Supplied entries »
────────

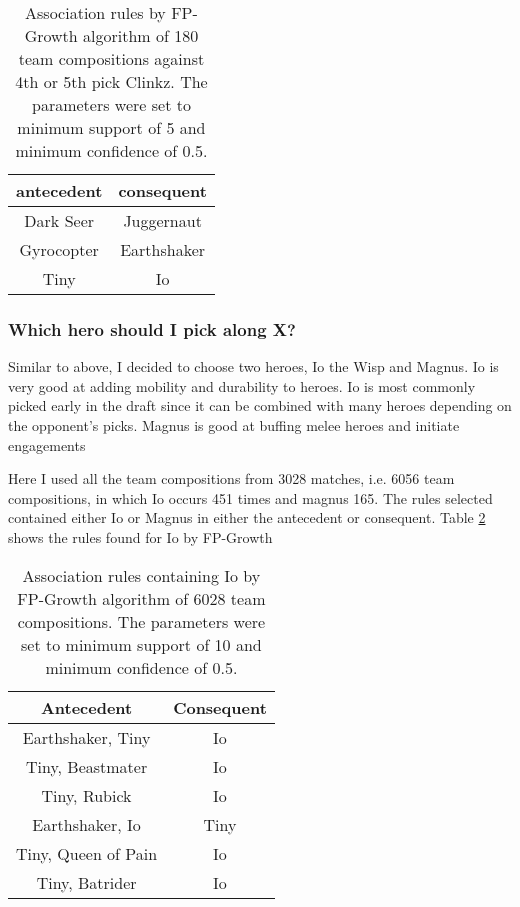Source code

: \documentclass[result.tex]{subfiles}
\begin{document}
\begin{table}[H]
  \centering
  \begin{tabular}{ | c | c | }
    \hline
    antecedent & consequent \\ \hline
    Dark Seer & Juggernaut \\ \hline
    Gyrocopter & Earthshaker \\ \hline
    Tiny & Io \\
    \hline
  \end{tabular}
  \caption{Association rules by FP-Growth algorithm of 180 team compositions against 4th or 5th pick Clinkz. The parameters were set to minimum support of 5 and minimum confidence of 0.5.}
  \label{tab:ass_clinkz}
\end{table}

\subsubsection*{Which hero should I pick along X?}

Similar to above, I decided to choose two heroes, Io the Wisp and Magnus. Io is very good at adding mobility and durability to heroes. Io is most commonly picked early in the draft since it can be combined with many heroes depending on the opponent's picks. Magnus is good at buffing melee heroes and initiate engagements

Here I used all the team compositions from 3028 matches, i.e. 6056 team compositions, in which Io occurs 451 times and magnus 165. The rules selected contained either Io or Magnus in either the antecedent or consequent. Table \ref{tab:ass_io} shows the rules found for Io by FP-Growth

\begin{table}[H]
  \centering
  \begin{tabular}{ | c | c | }
    \hline
    Antecedent & Consequent \\ \hline
    Earthshaker, Tiny & Io \\ \hline
    Tiny, Beastmater & Io \\ \hline
    Tiny, Rubick & Io \\ \hline
    Earthshaker, Io & Tiny  \\ \hline
    Tiny, Queen of Pain & Io \\ \hline
    Tiny, Batrider & Io \\
    \hline
  \end{tabular}
  \caption{Association rules containing Io by FP-Growth algorithm of 6028 team compositions. The parameters were set to minimum support of 10 and minimum confidence of 0.5.}
  \label{tab:ass_io}
\end{table}
\end{document}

────────

Problem »
Please reproduce the listing exactly from its opening line through the line that contains "hero should I", both included, with all pictures omitted.

Your solution »
Source code

: \documentclass[result.tex]{subfiles}
\begin{document}
\begin{table}[H]
  \centering
  \begin{tabular}{ | c | c | }
    \hline
    antecedent & consequent \\ \hline
    Dark Seer & Juggernaut \\ \hline
    Gyrocopter & Earthshaker \\ \hline
    Tiny & Io \\
    \hline
  \end{tabular}
  \caption{Association rules by FP-Growth algorithm of 180 team compositions against 4th or 5th pick Clinkz. The parameters were set to minimum support of 5 and minimum confidence of 0.5.}
  \label{tab:ass_clinkz}
\end{table}

\subsubsection*{Which hero should I pick along X?}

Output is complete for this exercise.